• Exercise aim:
Repeat the records word for word, excluding any picture.

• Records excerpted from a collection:
--------------------

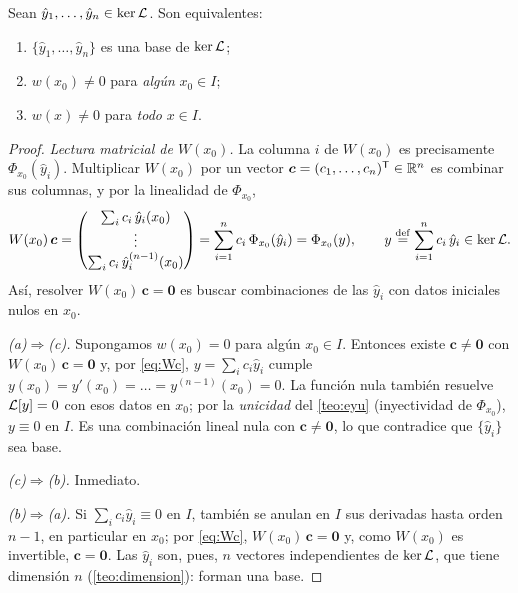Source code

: \begin{proposicion}\label{prop:wronskiano}
Sean $\hat y_1,\dots,\hat y_n\in\Ker\Lop$. Son equivalentes:
\begin{enumerate}[label=\textup{(\alph*)}]
  \item $\{\hat y_1,\dots,\hat y_n\}$ es una base de $\Ker\Lop$;
  \item $w(x_0)\neq0$ para \emph{algún} $x_0\in I$;
  \item $w(x)\neq0$ para \emph{todo} $x\in I$.
\end{enumerate}
\end{proposicion}

\begin{proof}
\emph{Lectura matricial de $W(x_0)$.} La columna $i$ de $W(x_0)$ es
precisamente $\Phi_{x_0}(\hat y_i)$. Multiplicar $W(x_0)$ por un vector
$\bm c=(c_1,\dots,c_n)^{\T}\in\R^{n}$ es combinar sus columnas, y por la
linealidad de $\Phi_{x_0}$,
\begin{equation}\label{eq:Wc}
  W(x_0)\,\bm c
  =\begin{pmatrix}
     \sum_i c_i\,\hat y_i(x_0)\\ \vdots\\ \sum_i c_i\,\hat y_i^{(n-1)}(x_0)
   \end{pmatrix}
  =\sum_{i=1}^{n}c_i\,\Phi_{x_0}(\hat y_i)
  =\Phi_{x_0}(y),\qquad y\defeq\sum_{i=1}^{n}c_i\,\hat y_i\in\Ker\Lop .
\end{equation}
Así, resolver $W(x_0)\,\bm c=\bm 0$ es buscar combinaciones de las $\hat y_i$
con datos iniciales nulos en $x_0$.

\emph{(a)$\Rightarrow$(c).} Supongamos $w(x_0)=0$ para algún $x_0\in I$.
Entonces existe $\bm c\neq\bm 0$ con $W(x_0)\,\bm c=\bm 0$ y, por
\eqref{eq:Wc}, $y=\sum_ic_i\hat y_i$ cumple
$y(x_0)=y'(x_0)=\dots=y^{(n-1)}(x_0)=0$. La función nula también resuelve
$\Lop[y]=0$ con esos datos en $x_0$; por la \emph{unicidad} del
\cref{teo:eyu} (inyectividad de $\Phi_{x_0}$), $y\equiv0$ en $I$. Es una
combinación lineal nula con $\bm c\neq\bm 0$, lo que contradice que
$\{\hat y_i\}$ sea base.

\emph{(c)$\Rightarrow$(b).} Inmediato.

\emph{(b)$\Rightarrow$(a).} Si $\sum_ic_i\hat y_i\equiv0$ en $I$, también se
anulan en $I$ sus derivadas hasta orden $n-1$, en particular en $x_0$; por
\eqref{eq:Wc}, $W(x_0)\,\bm c=\bm 0$ y, como $W(x_0)$ es invertible,
$\bm c=\bm 0$. Las $\hat y_i$ son, pues, $n$ vectores independientes de
$\Ker\Lop$, que tiene dimensión $n$ (\cref{teo:dimension}): forman una base.
\end{proof}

--------------------

• Output for this task:
Source code

: \begin{proposicion}\label{prop:wronskiano}
Sean $\hat y_1,\dots,\hat y_n\in\Ker\Lop$. Son equivalentes:
\begin{enumerate}[label=\textup{(\alph*)}]
  \item $\{\hat y_1,\dots,\hat y_n\}$ es una base de $\Ker\Lop$;
  \item $w(x_0)\neq0$ para \emph{algún} $x_0\in I$;
  \item $w(x)\neq0$ para \emph{todo} $x\in I$.
\end{enumerate}
\end{proposicion}

\begin{proof}
\emph{Lectura matricial de $W(x_0)$.} La columna $i$ de $W(x_0)$ es
precisamente $\Phi_{x_0}(\hat y_i)$. Multiplicar $W(x_0)$ por un vector
$\bm c=(c_1,\dots,c_n)^{\T}\in\R^{n}$ es combinar sus columnas, y por la
linealidad de $\Phi_{x_0}$,
\begin{equation}\label{eq:Wc}
  W(x_0)\,\bm c
  =\begin{pmatrix}
     \sum_i c_i\,\hat y_i(x_0)\\ \vdots\\ \sum_i c_i\,\hat y_i^{(n-1)}(x_0)
   \end{pmatrix}
  =\sum_{i=1}^{n}c_i\,\Phi_{x_0}(\hat y_i)
  =\Phi_{x_0}(y),\qquad y\defeq\sum_{i=1}^{n}c_i\,\hat y_i\in\Ker\Lop .
\end{equation}
Así, resolver $W(x_0)\,\bm c=\bm 0$ es buscar combinaciones de las $\hat y_i$
con datos iniciales nulos en $x_0$.

\emph{(a)$\Rightarrow$(c).} Supongamos $w(x_0)=0$ para algún $x_0\in I$.
Entonces existe $\bm c\neq\bm 0$ con $W(x_0)\,\bm c=\bm 0$ y, por
\eqref{eq:Wc}, $y=\sum_ic_i\hat y_i$ cumple
$y(x_0)=y'(x_0)=\dots=y^{(n-1)}(x_0)=0$. La función nula también resuelve
$\Lop[y]=0$ con esos datos en $x_0$; por la \emph{unicidad} del
\cref{teo:eyu} (inyectividad de $\Phi_{x_0}$), $y\equiv0$ en $I$. Es una
combinación lineal nula con $\bm c\neq\bm 0$, lo que contradice que
$\{\hat y_i\}$ sea base.

\emph{(c)$\Rightarrow$(b).} Inmediato.

\emph{(b)$\Rightarrow$(a).} Si $\sum_ic_i\hat y_i\equiv0$ en $I$, también se
anulan en $I$ sus derivadas hasta orden $n-1$, en particular en $x_0$; por
\eqref{eq:Wc}, $W(x_0)\,\bm c=\bm 0$ y, como $W(x_0)$ es invertible,
$\bm c=\bm 0$. Las $\hat y_i$ son, pues, $n$ vectores independientes de
$\Ker\Lop$, que tiene dimensión $n$ (\cref{teo:dimension}): forman una base.
\end{proof}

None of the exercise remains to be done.